INSTRUCTIONS TO FOLLOW
Return exactly the lines of the records below, starting at the line that contains "- Проверка новостной" and ending at the line that contains "списка с категориями", with both of those lines kept.

[Start of Attachment]

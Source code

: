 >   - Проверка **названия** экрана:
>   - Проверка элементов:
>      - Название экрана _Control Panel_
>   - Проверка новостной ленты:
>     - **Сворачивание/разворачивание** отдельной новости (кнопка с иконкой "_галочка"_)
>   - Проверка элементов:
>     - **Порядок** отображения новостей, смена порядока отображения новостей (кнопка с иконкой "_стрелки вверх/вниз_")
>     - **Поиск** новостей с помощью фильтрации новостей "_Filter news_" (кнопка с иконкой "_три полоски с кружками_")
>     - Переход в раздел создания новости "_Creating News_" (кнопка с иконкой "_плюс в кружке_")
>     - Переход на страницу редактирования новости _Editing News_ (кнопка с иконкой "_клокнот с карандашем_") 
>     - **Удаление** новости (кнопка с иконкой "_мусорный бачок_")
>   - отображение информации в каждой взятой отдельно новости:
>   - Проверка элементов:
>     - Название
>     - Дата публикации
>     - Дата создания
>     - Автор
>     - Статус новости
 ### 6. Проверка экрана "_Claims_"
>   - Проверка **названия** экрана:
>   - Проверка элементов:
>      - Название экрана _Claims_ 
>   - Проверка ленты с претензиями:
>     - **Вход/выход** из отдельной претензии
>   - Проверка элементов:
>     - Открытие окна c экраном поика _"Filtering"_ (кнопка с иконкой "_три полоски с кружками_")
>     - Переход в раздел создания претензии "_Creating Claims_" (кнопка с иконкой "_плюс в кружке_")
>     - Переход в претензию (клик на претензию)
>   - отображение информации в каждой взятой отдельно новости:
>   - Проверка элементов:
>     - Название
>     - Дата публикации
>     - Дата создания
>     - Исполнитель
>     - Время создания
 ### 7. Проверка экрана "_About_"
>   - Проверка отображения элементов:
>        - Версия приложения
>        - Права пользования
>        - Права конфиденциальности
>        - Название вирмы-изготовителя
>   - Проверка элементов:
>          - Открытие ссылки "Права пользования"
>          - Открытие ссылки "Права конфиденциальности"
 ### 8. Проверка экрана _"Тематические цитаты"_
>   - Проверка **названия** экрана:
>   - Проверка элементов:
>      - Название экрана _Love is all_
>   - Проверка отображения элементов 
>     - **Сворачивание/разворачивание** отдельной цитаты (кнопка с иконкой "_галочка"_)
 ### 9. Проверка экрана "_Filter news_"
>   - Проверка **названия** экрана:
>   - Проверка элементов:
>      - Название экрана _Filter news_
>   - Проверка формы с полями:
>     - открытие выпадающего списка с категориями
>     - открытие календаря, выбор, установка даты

[End of Attachment]

RESPONSE TO THIS EXERCISE
>   - Проверка новостной ленты:
>     - **Сворачивание/разворачивание** отдельной новости (кнопка с иконкой "_галочка"_)
>   - Проверка элементов:
>     - **Порядок** отображения новостей, смена порядока отображения новостей (кнопка с иконкой "_стрелки вверх/вниз_")
>     - **Поиск** новостей с помощью фильтрации новостей "_Filter news_" (кнопка с иконкой "_три полоски с кружками_")
>     - Переход в раздел создания новости "_Creating News_" (кнопка с иконкой "_плюс в кружке_")
>     - Переход на страницу редактирования новости _Editing News_ (кнопка с иконкой "_клокнот с карандашем_") 
>     - **Удаление** новости (кнопка с иконкой "_мусорный бачок_")
>   - отображение информации в каждой взятой отдельно новости:
>   - Проверка элементов:
>     - Название
>     - Дата публикации
>     - Дата создания
>     - Автор
>     - Статус новости
 ### 6. Проверка экрана "_Claims_"
>   - Проверка **названия** экрана:
>   - Проверка элементов:
>      - Название экрана _Claims_ 
>   - Проверка ленты с претензиями:
>     - **Вход/выход** из отдельной претензии
>   - Проверка элементов:
>     - Открытие окна c экраном поика _"Filtering"_ (кнопка с иконкой "_три полоски с кружками_")
>     - Переход в раздел создания претензии "_Creating Claims_" (кнопка с иконкой "_плюс в кружке_")
>     - Переход в претензию (клик на претензию)
>   - отображение информации в каждой взятой отдельно новости:
>   - Проверка элементов:
>     - Название
>     - Дата публикации
>     - Дата создания
>     - Исполнитель
>     - Время создания
 ### 7. Проверка экрана "_About_"
>   - Проверка отображения элементов:
>        - Версия приложения
>        - Права пользования
>        - Права конфиденциальности
>        - Название вирмы-изготовителя
>   - Проверка элементов:
>          - Открытие ссылки "Права пользования"
>          - Открытие ссылки "Права конфиденциальности"
 ### 8. Проверка экрана _"Тематические цитаты"_
>   - Проверка **названия** экрана:
>   - Проверка элементов:
>      - Название экрана _Love is all_
>   - Проверка отображения элементов 
>     - **Сворачивание/разворачивание** отдельной цитаты (кнопка с иконкой "_галочка"_)
 ### 9. Проверка экрана "_Filter news_"
>   - Проверка **названия** экрана:
>   - Проверка элементов:
>      - Название экрана _Filter news_
>   - Проверка формы с полями:
>     - открытие выпадающего списка с категориями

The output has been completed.